** Exercise details **
The lines to repeat are those below from the one containing "with new releases" down to the one containing "The sequel, MiniUI", both included; reproduce them exactly and nothing else.

━━━ Stored data

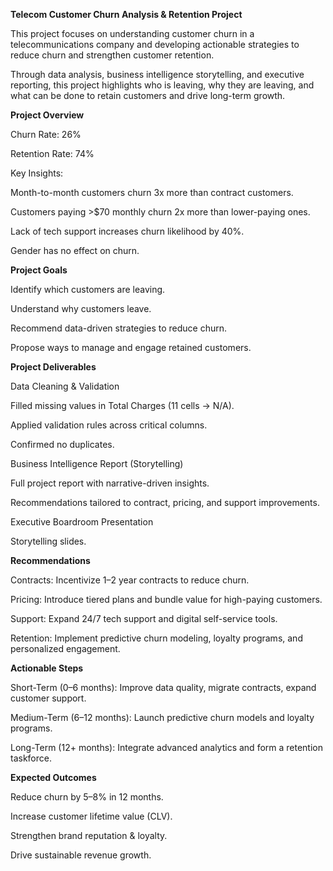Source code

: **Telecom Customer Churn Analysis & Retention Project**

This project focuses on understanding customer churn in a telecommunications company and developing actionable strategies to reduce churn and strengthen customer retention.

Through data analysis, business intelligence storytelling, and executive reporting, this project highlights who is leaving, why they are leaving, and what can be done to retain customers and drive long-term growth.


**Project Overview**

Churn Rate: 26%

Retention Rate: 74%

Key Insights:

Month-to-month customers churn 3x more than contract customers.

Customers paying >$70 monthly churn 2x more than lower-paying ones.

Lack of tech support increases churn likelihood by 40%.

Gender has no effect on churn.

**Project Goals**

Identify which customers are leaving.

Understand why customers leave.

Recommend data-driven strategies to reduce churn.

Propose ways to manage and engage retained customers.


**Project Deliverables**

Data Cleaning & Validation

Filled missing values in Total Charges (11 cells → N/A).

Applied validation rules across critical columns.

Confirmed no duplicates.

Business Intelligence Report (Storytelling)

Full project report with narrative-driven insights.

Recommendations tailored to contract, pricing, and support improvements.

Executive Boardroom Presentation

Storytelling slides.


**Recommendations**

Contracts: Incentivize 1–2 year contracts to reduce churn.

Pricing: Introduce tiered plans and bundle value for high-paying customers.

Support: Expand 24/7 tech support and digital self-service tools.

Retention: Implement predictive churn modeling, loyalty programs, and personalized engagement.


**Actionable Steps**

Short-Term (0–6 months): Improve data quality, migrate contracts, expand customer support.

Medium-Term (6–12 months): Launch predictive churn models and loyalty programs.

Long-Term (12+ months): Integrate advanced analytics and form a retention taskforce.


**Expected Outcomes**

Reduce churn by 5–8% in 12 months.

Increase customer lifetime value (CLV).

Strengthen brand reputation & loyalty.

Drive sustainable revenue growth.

━━━━━━
━━━ Stored data

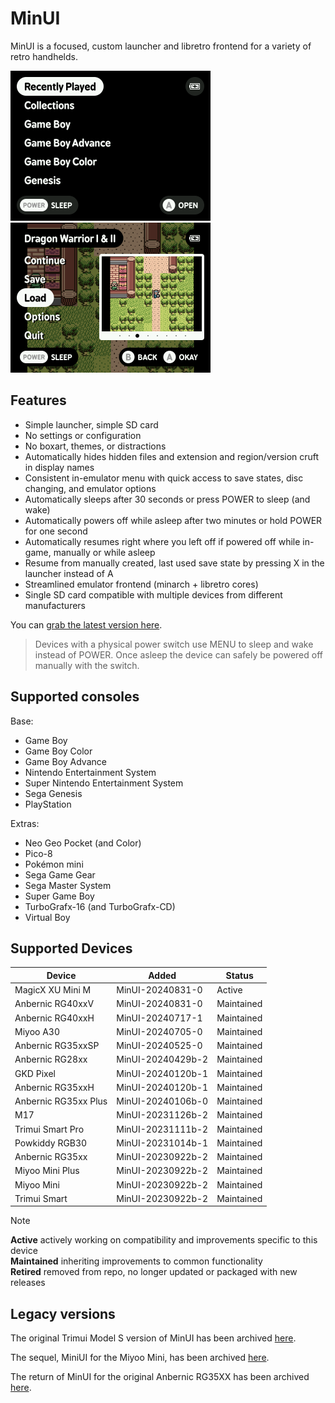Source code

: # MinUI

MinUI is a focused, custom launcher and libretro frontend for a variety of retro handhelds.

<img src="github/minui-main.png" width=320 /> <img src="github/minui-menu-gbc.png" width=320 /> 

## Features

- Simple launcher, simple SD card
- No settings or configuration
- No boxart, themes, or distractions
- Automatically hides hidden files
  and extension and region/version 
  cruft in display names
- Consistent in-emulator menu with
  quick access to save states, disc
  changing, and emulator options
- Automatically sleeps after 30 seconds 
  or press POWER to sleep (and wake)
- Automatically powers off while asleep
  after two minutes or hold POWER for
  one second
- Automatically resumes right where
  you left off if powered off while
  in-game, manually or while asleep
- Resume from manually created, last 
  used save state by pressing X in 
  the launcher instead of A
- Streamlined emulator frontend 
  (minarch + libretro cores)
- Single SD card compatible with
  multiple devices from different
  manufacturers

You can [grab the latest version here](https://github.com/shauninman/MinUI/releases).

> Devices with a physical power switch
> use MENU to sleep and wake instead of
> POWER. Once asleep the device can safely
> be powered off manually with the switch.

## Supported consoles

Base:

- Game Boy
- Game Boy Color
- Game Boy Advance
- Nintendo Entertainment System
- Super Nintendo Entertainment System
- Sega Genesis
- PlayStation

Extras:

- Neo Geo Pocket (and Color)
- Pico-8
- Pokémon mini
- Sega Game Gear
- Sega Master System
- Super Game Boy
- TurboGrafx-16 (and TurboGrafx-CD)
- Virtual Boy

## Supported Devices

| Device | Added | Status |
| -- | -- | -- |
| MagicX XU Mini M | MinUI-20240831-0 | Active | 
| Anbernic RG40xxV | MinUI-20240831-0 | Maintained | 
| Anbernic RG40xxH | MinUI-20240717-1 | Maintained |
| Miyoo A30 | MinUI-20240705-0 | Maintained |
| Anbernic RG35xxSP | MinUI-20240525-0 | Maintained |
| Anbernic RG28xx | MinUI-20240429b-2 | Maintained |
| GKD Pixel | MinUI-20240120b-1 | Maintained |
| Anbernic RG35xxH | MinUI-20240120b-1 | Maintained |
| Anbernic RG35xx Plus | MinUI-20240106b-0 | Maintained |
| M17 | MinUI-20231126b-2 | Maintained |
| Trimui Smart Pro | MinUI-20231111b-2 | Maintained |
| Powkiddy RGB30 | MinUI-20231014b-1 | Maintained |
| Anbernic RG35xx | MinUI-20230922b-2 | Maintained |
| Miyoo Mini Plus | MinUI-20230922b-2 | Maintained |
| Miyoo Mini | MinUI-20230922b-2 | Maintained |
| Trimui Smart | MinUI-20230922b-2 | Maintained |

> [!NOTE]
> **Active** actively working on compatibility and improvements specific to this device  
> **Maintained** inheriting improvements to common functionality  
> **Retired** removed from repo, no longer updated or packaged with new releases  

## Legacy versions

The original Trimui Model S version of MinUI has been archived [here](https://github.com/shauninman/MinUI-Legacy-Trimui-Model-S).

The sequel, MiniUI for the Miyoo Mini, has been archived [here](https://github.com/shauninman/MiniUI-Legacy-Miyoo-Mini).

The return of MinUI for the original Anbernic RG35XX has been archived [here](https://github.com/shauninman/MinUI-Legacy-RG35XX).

━━━━━━

** Finished task **
> **Retired** removed from repo, no longer updated or packaged with new releases  

## Legacy versions

The original Trimui Model S version of MinUI has been archived [here](https://github.com/shauninman/MinUI-Legacy-Trimui-Model-S).

The sequel, MiniUI for the Miyoo Mini, has been archived [here](https://github.com/shauninman/MiniUI-Legacy-Miyoo-Mini).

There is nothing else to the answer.